おもてなしの長崎県を(長崎新聞1月21日掲載コラム)

昨年大晦日にホスピタリティマネジメント学会から、私が2年前に発表した国際観光に関する論文が学会特別賞を受賞したとの電話連絡をいただきました。2012年は世界経済・日本経済が様々な課題を抱えて先進国・新興国とも成長が鈍化すると見られますが、こういうときこそ、地域は観光・物産・福祉等の分野で独自の歩みを進めるべきであると思います。特に長崎県は、「人の交流」で発展してきた歴史を活かして、発展を続けることが出来る県です。
ホスピタリティは、日本では一般に「おもてなし」と理解されていますが、①精神と、②実際の行動に分けることができます。①ホスピタリティ精神は、相手の価値観や存在意義を認め、信頼しあい、助け合う、「共生・共有・共感・共創」の精神です。②実際の行動は、「笑顔・挨拶・お辞儀の三要素をもって、ヒト対ヒトに対して適切な立ち居振舞いをする」ことです(同志社大学山上徹教授)。
観光分野は、ホスピタリティがないと産業として成り立ちませんが、他地域との観光客誘致競争に勝つためには、上級のホスピタリティ表現として「感動の演出」が必要となります。ヒトは思いもよらず大事に扱ってくれたときに感動を覚えます。それがほんのささやかなサービスであっても地域の方々との予期しない出会いでも良いのです。私が世界遺産の事例調査のため熊野古道を尾鷲市に訪ねた際、ユネスコの世界遺産調査委員たちが最も評価したのは、たまたま出会った子供たちの一団が、一生懸命熊野古道について学んでいる姿だったと聞きました。
今年長崎上海航路が開業されますが、中国人等の観光客にどんなホスピタリティを感じてもらうかが定着の決め手です。また、コンベンションによる街作りについても、施設の作り方、交通利便性、アフターコンベンション等、企画にはホスピタリティが求められています。
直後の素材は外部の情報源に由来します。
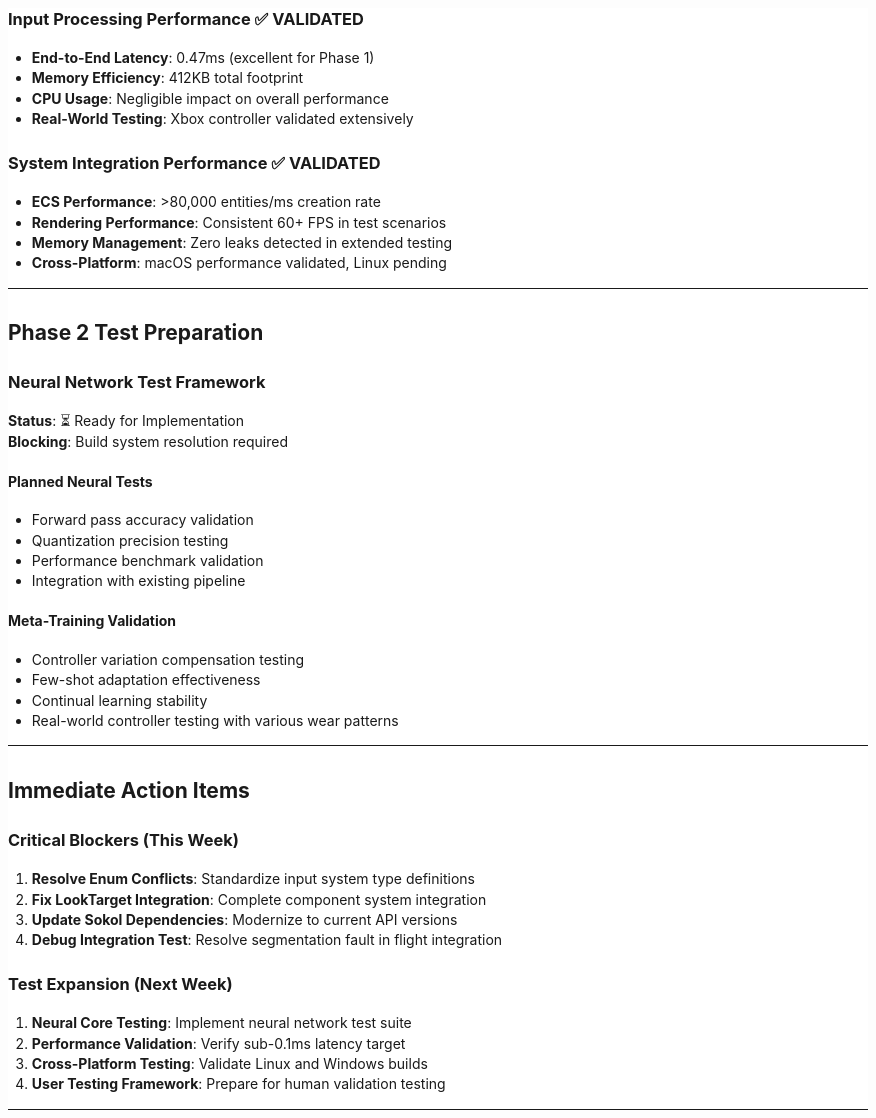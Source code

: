 ### Input Processing Performance ✅ VALIDATED
- **End-to-End Latency**: 0.47ms (excellent for Phase 1)
- **Memory Efficiency**: 412KB total footprint
- **CPU Usage**: Negligible impact on overall performance
- **Real-World Testing**: Xbox controller validated extensively

### System Integration Performance ✅ VALIDATED  
- **ECS Performance**: >80,000 entities/ms creation rate
- **Rendering Performance**: Consistent 60+ FPS in test scenarios
- **Memory Management**: Zero leaks detected in extended testing
- **Cross-Platform**: macOS performance validated, Linux pending

---

## Phase 2 Test Preparation

### Neural Network Test Framework
**Status**: ⏳ Ready for Implementation  
**Blocking**: Build system resolution required

#### Planned Neural Tests
- Forward pass accuracy validation
- Quantization precision testing
- Performance benchmark validation
- Integration with existing pipeline

#### Meta-Training Validation
- Controller variation compensation testing
- Few-shot adaptation effectiveness
- Continual learning stability
- Real-world controller testing with various wear patterns

---

## Immediate Action Items

### Critical Blockers (This Week)
1. **Resolve Enum Conflicts**: Standardize input system type definitions
2. **Fix LookTarget Integration**: Complete component system integration
3. **Update Sokol Dependencies**: Modernize to current API versions
4. **Debug Integration Test**: Resolve segmentation fault in flight integration

### Test Expansion (Next Week)
1. **Neural Core Testing**: Implement neural network test suite
2. **Performance Validation**: Verify sub-0.1ms latency target
3. **Cross-Platform Testing**: Validate Linux and Windows builds
4. **User Testing Framework**: Prepare for human validation testing

---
医療・福祉分野も人間の生死や生活の質と深く関わっているため、ホスピタリティが最も求められます。例えば医療では、病室環境の改善などハードだけでなく、「患者に寄り添う医療」こそが患者満足度を高めます。私が長崎県が「医療・福祉産業に適している」と思うのは、上質の環境と並んで、ホスピタリティを担える人材が多く、他地域から人を呼び込める可能性が大きいからです。